For more on that amazing story, and to better understand Kiyosaki's methods and history, check out his Rich Dad, Poor Dad series.

Robert Kiyosaki teaches in his books that you should think of yourself as an independent contractor instead of as an employee. He says this is crucial to being a successful business-person down the road. What does this really mean? It means that you start seeing your time/paycheck exchange as just that. You trade your valuable time for a paycheck, so why not give that time to the person who's going to give you the highest return? When you see yourself as an independent contractor instead of just an employee, your world opens up. You start being able to see whether the return you're getting is really worth the effort you're expending.

If you're thinking about yourself as a business owner or an independent contractor, your money priorities shift. I can say this from experience! When we were employees, our first priority was our mortgage/rent, then all of our bills, and then we tithed, gave to charity, ate and took care of our basic needs and other desires from the leftovers. Switch to a business owner mindset and the whole thing shifts.

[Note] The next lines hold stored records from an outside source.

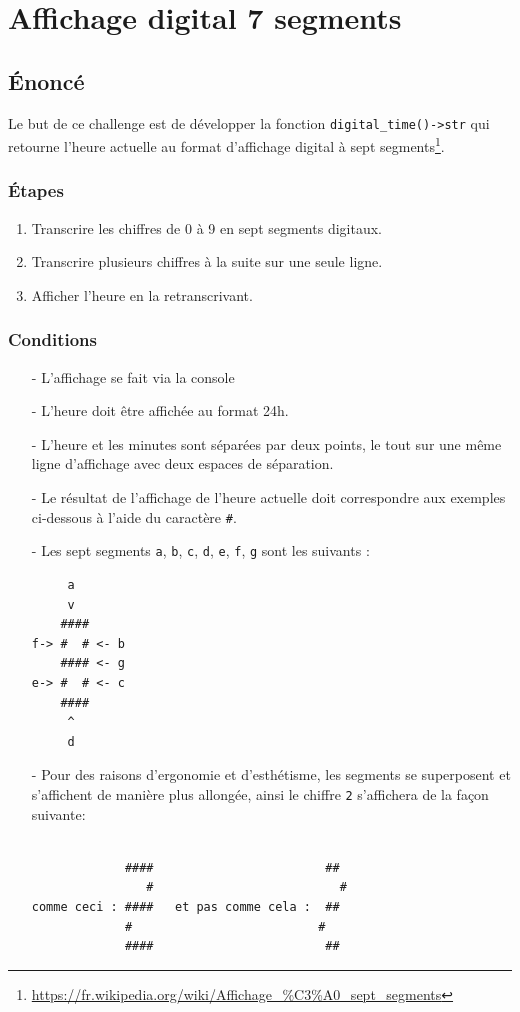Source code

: \chapter{Affichage digital 7 segments}
\vspace{2cm}
\section{Énoncé}
Le but de ce challenge est de développer la fonction \texttt{digital\_time()->str} qui retourne l'heure actuelle au format d'affichage digital à sept segments\footnote{\url{https://fr.wikipedia.org/wiki/Affichage_\%C3\%A0_sept_segments}}.
\medskip

\subsection*{Étapes}
\begin{enumerate}
	\item Transcrire les chiffres de 0 à 9 en sept segments digitaux.
	\item Transcrire plusieurs chiffres à la suite sur une seule ligne.
	\item Afficher l'heure en la retranscrivant.
\end{enumerate}
\medskip

\subsection*{Conditions}
\begin{itemize}
	\item[-] L'affichage se fait via la console
	\item[-] L'heure doit être affichée au format 24h.
	\item[-] L'heure et les minutes sont séparées par deux points, le tout sur une même ligne d'affichage avec deux espaces de séparation.
	\item[-] Le résultat de l'affichage de l'heure actuelle doit correspondre aux exemples ci-dessous à l'aide du caractère \og \texttt{\#}\fg{}.
	\item[-] Les sept segments \texttt{a}, \texttt{b}, \texttt{c}, \texttt{d}, \texttt{e}, \texttt{f}, \texttt{g} sont les suivants :
	\newpage
	
	\begin{verbatim}
     a
     v 
    ####   
f-> #  # <- b
    #### <- g
e-> #  # <- c
    ####
     ^
     d
	\end{verbatim}
	\item[-] Pour des raisons d'ergonomie et d'esthétisme, les segments se superposent et s'affichent de manière plus allongée, ainsi le chiffre \texttt{2} s'affichera de la façon suivante:
	\begin{verbatim}
	
             ####                        ##
                #                          #
comme ceci : ####   et pas comme cela :  ## 
             #                          #
             ####                        ##	
	\end{verbatim}
\end{itemize}
\medskip

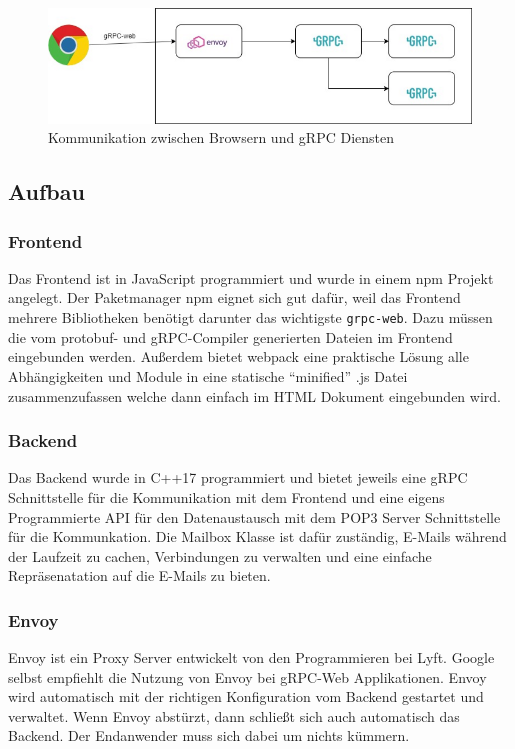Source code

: \documentclass[12pt]{article}
\def\code#1{\texttt{#1}}
\begin{document}
\begin{figure}[htbp]
    \centering
    \includegraphics[scale=0.55]{grpc-web_communicaton}
    \caption{Kommunikation zwischen Browsern und gRPC Diensten \cite{abb1}}
    \label{fig:situation1}
\end{figure}
\FloatBarrier

\subsection{Aufbau}
\subsubsection{Frontend}
Das Frontend ist in JavaScript programmiert und wurde in einem npm Projekt
angelegt. Der Paketmanager npm eignet sich gut dafür, weil das Frontend mehrere
Bibliotheken benötigt darunter das wichtigste \code{grpc-web}. Dazu müssen
die vom protobuf- und gRPC-Compiler generierten Dateien im Frontend eingebunden
werden. Außerdem bietet webpack \cite{webpack} eine praktische Lösung alle 
Abhängigkeiten und Module in eine statische "`minified"' .js Datei 
zusammenzufassen welche dann einfach im HTML Dokument eingebunden wird.

\subsubsection{Backend}
Das Backend wurde in C++17 programmiert und bietet jeweils eine gRPC 
Schnittstelle für die Kommunikation mit dem Frontend und eine eigens
Programmierte API für den Datenaustausch mit dem POP3 Server Schnittstelle für 
die Kommunkation. Die Mailbox Klasse ist dafür zuständig, E-Mails während der
Laufzeit zu cachen, Verbindungen zu verwalten und eine einfache Repräsenatation
auf die E-Mails zu bieten.

\subsubsection{Envoy}
Envoy ist ein Proxy Server entwickelt von den Programmieren bei Lyft. Google 
selbst empfiehlt die Nutzung von Envoy bei gRPC-Web Applikationen. Envoy wird 
automatisch mit der richtigen Konfiguration vom Backend gestartet und 
verwaltet. Wenn Envoy abstürzt, dann schließt sich auch automatisch das 
Backend. Der Endanwender muss sich dabei um nichts kümmern.
\end{document}
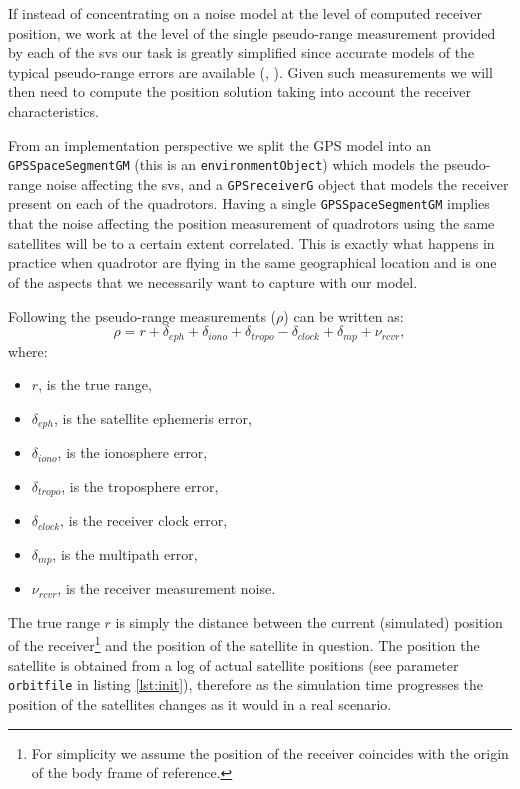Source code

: \documentclass[a4paper,11pt]{report}
\begin{document}
If instead of concentrating on a noise model at the level of computed receiver position, we work at the level of the single pseudo-range measurement provided by each of the svs our task is greatly simplified since accurate models of the typical pseudo-range errors are available (\cite{rankin1994anerror}, \cite{carlson2010mapping}). Given such measurements we will then need to compute the position solution taking into account the receiver characteristics.

From an implementation perspective we split the GPS model into an \texttt{GPSSpaceSegmentGM} (this is an \texttt{environmentObject}) which models the pseudo-range noise affecting the svs, and a \texttt{GPSreceiverG} object that models the receiver present on each of the quadrotors. Having a single \texttt{GPSSpaceSegmentGM}
implies that the noise affecting the position measurement of quadrotors using the same satellites will be to a certain extent correlated. This is exactly what happens in practice when quadrotor are flying in the same geographical location and is one of the aspects that we necessarily want to capture with our model.
  
Following \cite{rankin1994anerror} the pseudo-range measurements ($\rho$) can be written as:  
\begin{equation}
\rho=r+\delta_{eph}+\delta_{iono}+\delta_{tropo}-\delta_{clock}+\delta_{mp}+\nu_{rcvr},
\end{equation}
where:
\begin{itemize}
\item $r$, is the true range,
\item $\delta_{eph}$, is the satellite ephemeris error,
\item $\delta_{iono}$, is the ionosphere error,
\item $\delta_{tropo}$, is the troposphere error,
\item $\delta_{clock}$, is the receiver clock error,
\item $\delta_{mp}$, is the multipath error,
\item $\nu_{rcvr}$, is the receiver measurement noise.
\end{itemize}
The true range $r$ is simply the distance between the current (simulated) position of the receiver\footnote{For simplicity we assume the position of the receiver coincides with the origin of the body frame of reference.} and the position of the satellite in question. The position the satellite is obtained from a log of actual satellite positions (see parameter \texttt{orbitfile} in listing \ref{lst:init}), therefore as the simulation time progresses the position of the satellites changes as it would in a real scenario.
\end{document}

As a business owner your business depends on your ability to perform. Since that's true, your first priorities for where your money goes are those line items that lend to your performance. For Jared and I, priority number one is and always will be God, so we make sure that our tithe and charity commitments are fulfilled before anything else. After that it's the bills for the services that keep our business making money (like our phone and internet bills), then the things that keep our health up so we can continue to work (like healthy foods, and supplements), then the things that allow us to advance our business (like marketing), and everything else falls in place after that based on urgency and current resources. We operate this way even in months when our cash flow is less than normal because we know that we can't increase our cash flow unless we can do business, do it well, and do more of it.

In the beginning, that did mean there were months we didn't pay the water bill unless the paper was pink.

Is it risky to handle your finances this way? Yes. Is it a little stressful for me, as a woman, to know that finances are being handled this way? Yep. However, as a business owner a big part of what we do is managing risk and using stressful situations to motivate us forward. If we hadn't seen a few pink bills in those beginning months, I don't know that we would have had the motivation to continue growing past the bare minimum we needed to survive. It is with this understanding that Kiyosaki advises his readers to handle their finances the way he does. As he says it, you'll never advance if you're always living on what's left over after other people have laid claim to your cash. Pay yourself first, even if that means you get a few of those whiny letters from the credit card companies. Use your cash wisely and use the pressure from your creditors to spur you on to bigger and better things.



I'd like to take a moment and say that this is not a method for the faint of heart, those lacking in organization or personal discipline, or those who do not currently have a vehicle they can put cash into so that more cash comes out. If you're just working a job, and that's the one and only thing you have right now to give you income, you might be better off with Ramsay's method. We'll discuss what that is tomorrow. For today, take that budget back out of the files and compare it to your personal priorities. Number each line item in order of priority, and then make sure that's the order in which you're paying those bills.